According to Vermeulen (2009 & 2015), many of the obstacles that people with ASD experience in their daily lives are attributable to difficulties with contextual sensitivity or ‘context blindness.’ People with ASD experience difficulties in using context when giving meaning. The theory has emphasized the weak central coherence hypothesis (Vermeulen, 2009). Central coherence is the ability to integrate information in context for higher-level meaning (Frith and Happé, 1994, Booth and Happé, 2010). To give meaning to a situation while driving, drivers need to use information from both themselves and the environment (Feeley et al., 2015). However, this may not be easy for ASD drivers, as they may not give enough weight to important elements and give too much weight to unimportant details (Vermeulen, 2015). For instance, you are approaching a traffic light, and the light turns amber.

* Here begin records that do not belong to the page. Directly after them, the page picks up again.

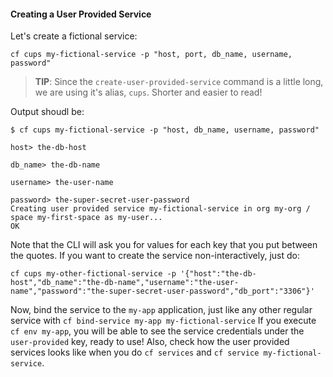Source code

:#### Creating a User Provided Service

Let's create a fictional service:

```
cf cups my-fictional-service -p "host, port, db_name, username, password"
```
> **TIP**: Since the `create-user-provided-service` command is a little long, we are using it's alias, `cups`. Shorter and easier to read!

Output shoudl be:

```
$ cf cups my-fictional-service -p "host, db_name, username, password"

host> the-db-host

db_name> the-db-name

username> the-user-name

password> the-super-secret-user-password
Creating user provided service my-fictional-service in org my-org / space my-first-space as my-user...
OK
```

Note that the CLI will ask you for values for each key that you put between the quotes.
If you want to create the service non-interactively, just do:

```
cf cups my-other-fictional-service -p '{"host":"the-db-host","db_name":"the-db-name","username":"the-user-name","password":"the-super-secret-user-password","db_port":"3306"}'
```

Now, bind the service to the `my-app` application, just like any other regular service with `cf bind-service my-app my-fictional-service`
If you execute `cf env my-app`, you will be able to see the service credentials under the `user-provided` key, ready to use!
Also, check how the user provided services looks like when you do `cf services` and `cf service my-fictional-service`.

This is a warning that the light is about to turn red and that you should stop if it is safe to do so. The appropriate reaction to that amber light depends on the context: the following distance from the car behind you, your distance to the traffic lights, the speed you are going, etc. In other words, you have to use the context to decide what the appropriate action is, continue, or stop. Because people with ASD experience difficulties using the context when giving meaning, they might be inclined to stop while continuing to drive would have been the better option, for example, if they needed to brake harshly due to the imminent change from the amber to the red phase.

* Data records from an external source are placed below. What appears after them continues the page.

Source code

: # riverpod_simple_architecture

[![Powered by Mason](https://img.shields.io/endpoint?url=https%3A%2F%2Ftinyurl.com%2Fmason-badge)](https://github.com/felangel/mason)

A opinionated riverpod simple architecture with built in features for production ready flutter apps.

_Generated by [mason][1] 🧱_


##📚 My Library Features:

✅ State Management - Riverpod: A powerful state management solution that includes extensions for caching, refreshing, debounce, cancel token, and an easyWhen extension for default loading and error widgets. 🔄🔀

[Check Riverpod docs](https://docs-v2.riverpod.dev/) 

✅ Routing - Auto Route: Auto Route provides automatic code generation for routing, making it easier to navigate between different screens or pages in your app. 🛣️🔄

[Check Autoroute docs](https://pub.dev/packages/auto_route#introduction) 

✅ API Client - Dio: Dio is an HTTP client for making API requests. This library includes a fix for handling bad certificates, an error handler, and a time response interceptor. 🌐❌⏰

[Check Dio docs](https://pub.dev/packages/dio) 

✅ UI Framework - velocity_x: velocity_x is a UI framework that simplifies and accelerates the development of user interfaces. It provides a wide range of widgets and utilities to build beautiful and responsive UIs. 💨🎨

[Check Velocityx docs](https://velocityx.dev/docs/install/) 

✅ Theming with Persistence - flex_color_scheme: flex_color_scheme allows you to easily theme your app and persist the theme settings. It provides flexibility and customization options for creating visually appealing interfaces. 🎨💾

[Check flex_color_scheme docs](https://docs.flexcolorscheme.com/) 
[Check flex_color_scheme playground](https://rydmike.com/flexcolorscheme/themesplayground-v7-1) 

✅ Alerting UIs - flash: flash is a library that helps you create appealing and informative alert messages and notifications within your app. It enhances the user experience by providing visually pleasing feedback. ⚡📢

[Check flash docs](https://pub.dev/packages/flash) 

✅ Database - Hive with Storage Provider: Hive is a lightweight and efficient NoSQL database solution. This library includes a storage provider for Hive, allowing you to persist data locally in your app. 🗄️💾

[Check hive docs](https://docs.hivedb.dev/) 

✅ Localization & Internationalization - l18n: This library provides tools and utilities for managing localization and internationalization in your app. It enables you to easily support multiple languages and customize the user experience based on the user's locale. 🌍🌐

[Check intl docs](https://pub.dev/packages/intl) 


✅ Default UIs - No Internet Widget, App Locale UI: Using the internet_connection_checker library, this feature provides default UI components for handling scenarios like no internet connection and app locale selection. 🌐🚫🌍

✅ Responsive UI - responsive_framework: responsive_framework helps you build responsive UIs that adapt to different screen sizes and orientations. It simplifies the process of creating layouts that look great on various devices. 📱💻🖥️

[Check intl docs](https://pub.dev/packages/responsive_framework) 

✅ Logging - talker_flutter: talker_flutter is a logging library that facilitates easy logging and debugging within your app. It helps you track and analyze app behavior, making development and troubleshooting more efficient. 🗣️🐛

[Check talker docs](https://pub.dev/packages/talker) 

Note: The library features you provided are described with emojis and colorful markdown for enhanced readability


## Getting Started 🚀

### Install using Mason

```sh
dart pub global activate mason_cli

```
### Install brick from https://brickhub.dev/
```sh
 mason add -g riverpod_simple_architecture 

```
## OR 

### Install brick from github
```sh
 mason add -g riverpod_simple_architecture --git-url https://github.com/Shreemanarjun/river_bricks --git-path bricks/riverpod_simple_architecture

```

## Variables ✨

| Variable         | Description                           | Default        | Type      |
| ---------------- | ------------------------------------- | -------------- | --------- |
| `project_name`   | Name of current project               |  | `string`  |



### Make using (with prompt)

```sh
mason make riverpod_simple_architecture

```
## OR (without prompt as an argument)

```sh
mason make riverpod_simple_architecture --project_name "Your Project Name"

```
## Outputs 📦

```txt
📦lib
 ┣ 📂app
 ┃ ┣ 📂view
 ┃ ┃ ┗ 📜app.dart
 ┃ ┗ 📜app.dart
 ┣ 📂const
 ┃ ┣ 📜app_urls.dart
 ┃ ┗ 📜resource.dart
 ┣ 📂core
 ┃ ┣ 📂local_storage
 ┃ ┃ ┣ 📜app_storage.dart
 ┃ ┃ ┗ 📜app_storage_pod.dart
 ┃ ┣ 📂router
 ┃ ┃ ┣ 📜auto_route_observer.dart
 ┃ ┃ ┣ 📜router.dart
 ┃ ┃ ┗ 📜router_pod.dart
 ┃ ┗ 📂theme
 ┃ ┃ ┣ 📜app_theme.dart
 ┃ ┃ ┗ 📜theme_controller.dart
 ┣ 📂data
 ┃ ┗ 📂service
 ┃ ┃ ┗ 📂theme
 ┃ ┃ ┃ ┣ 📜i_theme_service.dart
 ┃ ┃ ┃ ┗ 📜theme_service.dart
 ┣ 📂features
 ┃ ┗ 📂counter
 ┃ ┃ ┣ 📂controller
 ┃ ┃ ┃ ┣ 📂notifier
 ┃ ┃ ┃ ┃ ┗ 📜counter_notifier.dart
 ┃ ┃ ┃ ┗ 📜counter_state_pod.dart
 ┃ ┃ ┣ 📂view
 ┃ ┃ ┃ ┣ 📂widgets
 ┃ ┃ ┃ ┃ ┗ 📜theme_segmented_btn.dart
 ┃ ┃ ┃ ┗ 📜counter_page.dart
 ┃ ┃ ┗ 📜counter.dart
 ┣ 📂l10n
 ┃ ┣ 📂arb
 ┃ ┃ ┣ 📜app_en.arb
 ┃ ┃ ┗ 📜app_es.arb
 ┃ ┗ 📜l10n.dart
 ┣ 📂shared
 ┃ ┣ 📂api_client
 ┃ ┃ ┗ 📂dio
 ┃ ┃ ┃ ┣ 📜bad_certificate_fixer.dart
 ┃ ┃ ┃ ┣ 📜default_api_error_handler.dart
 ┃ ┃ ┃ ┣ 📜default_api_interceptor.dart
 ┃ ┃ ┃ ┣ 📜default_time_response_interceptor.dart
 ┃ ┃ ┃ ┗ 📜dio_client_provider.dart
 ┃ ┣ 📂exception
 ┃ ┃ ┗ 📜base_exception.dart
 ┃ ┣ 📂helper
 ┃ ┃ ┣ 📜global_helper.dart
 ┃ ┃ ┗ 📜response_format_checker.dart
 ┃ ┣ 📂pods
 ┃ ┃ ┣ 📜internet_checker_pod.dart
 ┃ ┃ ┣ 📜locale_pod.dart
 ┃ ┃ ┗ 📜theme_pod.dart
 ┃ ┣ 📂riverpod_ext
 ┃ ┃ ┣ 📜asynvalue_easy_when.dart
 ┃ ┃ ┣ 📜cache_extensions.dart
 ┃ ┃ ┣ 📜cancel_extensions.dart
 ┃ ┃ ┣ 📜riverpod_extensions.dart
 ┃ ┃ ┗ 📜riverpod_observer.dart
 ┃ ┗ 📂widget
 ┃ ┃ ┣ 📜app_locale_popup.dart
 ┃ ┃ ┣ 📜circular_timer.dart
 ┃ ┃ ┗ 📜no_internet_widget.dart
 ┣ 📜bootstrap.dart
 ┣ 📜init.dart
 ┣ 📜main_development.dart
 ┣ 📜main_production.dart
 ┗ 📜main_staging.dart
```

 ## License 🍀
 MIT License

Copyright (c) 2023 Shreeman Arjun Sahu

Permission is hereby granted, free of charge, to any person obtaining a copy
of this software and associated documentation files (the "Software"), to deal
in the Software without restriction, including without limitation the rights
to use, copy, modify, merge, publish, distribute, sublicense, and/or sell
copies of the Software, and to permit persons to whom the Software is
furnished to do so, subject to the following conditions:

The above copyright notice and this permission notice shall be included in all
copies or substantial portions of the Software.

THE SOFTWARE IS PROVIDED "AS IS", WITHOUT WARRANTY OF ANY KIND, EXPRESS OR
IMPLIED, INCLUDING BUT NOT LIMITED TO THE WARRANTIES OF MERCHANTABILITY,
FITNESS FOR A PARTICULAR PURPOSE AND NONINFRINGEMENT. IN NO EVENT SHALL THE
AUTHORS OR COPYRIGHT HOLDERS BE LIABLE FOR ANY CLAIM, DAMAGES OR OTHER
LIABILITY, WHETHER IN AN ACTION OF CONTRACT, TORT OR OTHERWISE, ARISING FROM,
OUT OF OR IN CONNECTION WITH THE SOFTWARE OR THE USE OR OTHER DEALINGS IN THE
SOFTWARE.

Context blindness is also linked to theory of mind and executive functioning. Theory of mind is the ability to comprehend mental states from others to explain and predict their behavior (Baron-Cohen, 1995). Vermeulen (2015) suggested that theory of mind problems in people with autism arise from difficulties in using the context to actively read others’ mental states rather than specific deficits in mind reading. Executive functioning (EF) skills are the higher mental processes that enable us to plan, form abstract concepts, stay focused, etc., to self-monitor our behavior (Liss, Fein, Allen, Dunn, & Feinstein, 2001). People with autism experience deficits in specific EF areas: attention shifting, planning, and cognitive flexibility (Hill, 2004). When understanding others’ behavior, taking the context into account is crucial (Klin et al., 2003). However, it is equally important in guiding one’s behavior. People with ASD might experience impairments in social interaction resulting in difficulties in using the context to interpret others and guide their behavior (Vermeulen, 2015). In conclusion, we suggest that the experienced problems with contextual sensitivity can influence the appraisal of roadway environment and infrastructure in ASD drivers. They create difficulties in correctly understanding, using, and interpreting the context and environment.

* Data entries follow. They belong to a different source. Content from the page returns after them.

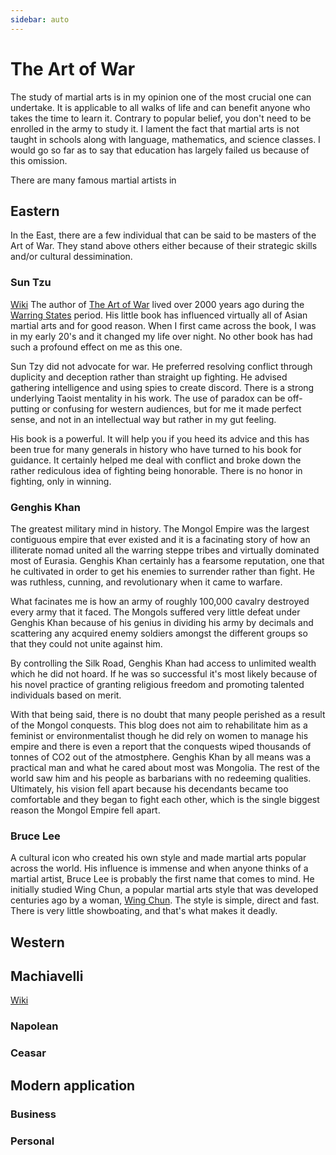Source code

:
 ```yaml
---
sidebar: auto
---
```


# The Art of War
The study of martial arts is in my opinion one of the most crucial one can undertake.  It is applicable to all walks of life and can benefit anyone who takes the time to learn it.  Contrary to popular belief, you don't need to be enrolled in the army to study it.  I lament the fact that martial arts is not taught in schools along with language, mathematics, and science classes.  I would go so far as to say that education has largely failed us because of this omission. 

There are many famous martial artists in 

## Eastern
In the East, there are a few individual that can be said to be masters of the Art of War.  They stand above others either because of their strategic skills and/or cultural dessimination.

### Sun Tzu
[Wiki]()
The author of [The Art of War]() lived over 2000 years ago during the [Warring States]() period.  His little book has influenced virtually all of Asian martial arts and for good reason.  When I first came across the book, I was in my early 20's and it changed my life over night.  No other book has had such a profound effect on me as this one. 

Sun Tzy did not advocate for war.  He preferred resolving conflict through duplicity and deception rather than straight up fighting.  He advised gathering intelligence and using spies to create discord.  There is a strong underlying Taoist mentality in his work.  The use of paradox can be off-putting or confusing for western audiences, but for me it made perfect sense, and not in an intellectual way but rather in my gut feeling.  

His book is a powerful.  It will help you if you heed its advice and this has been true for many generals in history who have turned to his book for guidance.  It certainly helped me deal with conflict and broke down the rather rediculous idea of fighting being honorable.  There is no honor in fighting, only in winning.  

### Genghis Khan
The greatest military mind in history.  The Mongol Empire was the largest contiguous empire that ever existed and it is a facinating story of how an illiterate nomad united all the warring steppe tribes and virtually dominated most of Eurasia.  Genghis Khan certainly has a fearsome reputation, one that he cultivated in order to get his enemies to surrender rather than fight.  He was ruthless, cunning, and revolutionary when it came to warfare.  

What facinates me is how an army of roughly 100,000 cavalry destroyed every army that it faced.  The Mongols suffered very little defeat under Genghis Khan because of his genius in dividing his army by decimals and scattering any acquired enemy soldiers amongst the different groups so that they could not unite against him. 

By controlling the Silk Road, Genghis Khan had access to unlimited wealth which he did not hoard.  If he was so successful it's most likely because of his novel practice of granting religious freedom and promoting talented individuals based on merit.  

With that being said, there is no doubt that many people perished as a result of the Mongol conquests.  This blog does not aim to rehabilitate him as a feminist or environmentalist though he did rely on women to manage his empire and there is even a report that the conquests wiped thousands of tonnes of CO2 out of the atmostphere.  Genghis Khan by all means was a practical man and what he cared about most was Mongolia.  The rest of the world saw him and his people as barbarians with no redeeming qualities.  Ultimately, his vision fell apart because his decendants became too comfortable and they began to fight each other, which is the single biggest reason the Mongol Empire fell apart. 

### Bruce Lee
A cultural icon who created his own style and made martial arts popular across the world. His influence is immense and when anyone thinks of a martial artist, Bruce Lee is probably the first name that comes to mind.  He initially studied Wing Chun, a popular martial arts style that was developed centuries ago by a woman, [Wing Chun]().  The style is simple, direct and fast.  There is very little showboating, and that's what makes it deadly.    

## Western

## Machiavelli
[Wiki]()

### Napolean

### Ceasar

## Modern application

### Business

### Personal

As stated above, it is important to describe experiences and insights from the participants’ viewpoint. Hence, by using a qualitative interviewing method, we aimed to obtain a comprehensible picture of the experiences, insights, and reactions of ASD drivers, taking their viewpoint into account (Watkins et al., 2017). Therefore the current study aimed to:

• Explore how drivers with an autism spectrum disorder experience certain elements of the roadway environment and infrastructure.

• Identify potential coping strategies used to deal with interfering roadway environment and infrastructure elements.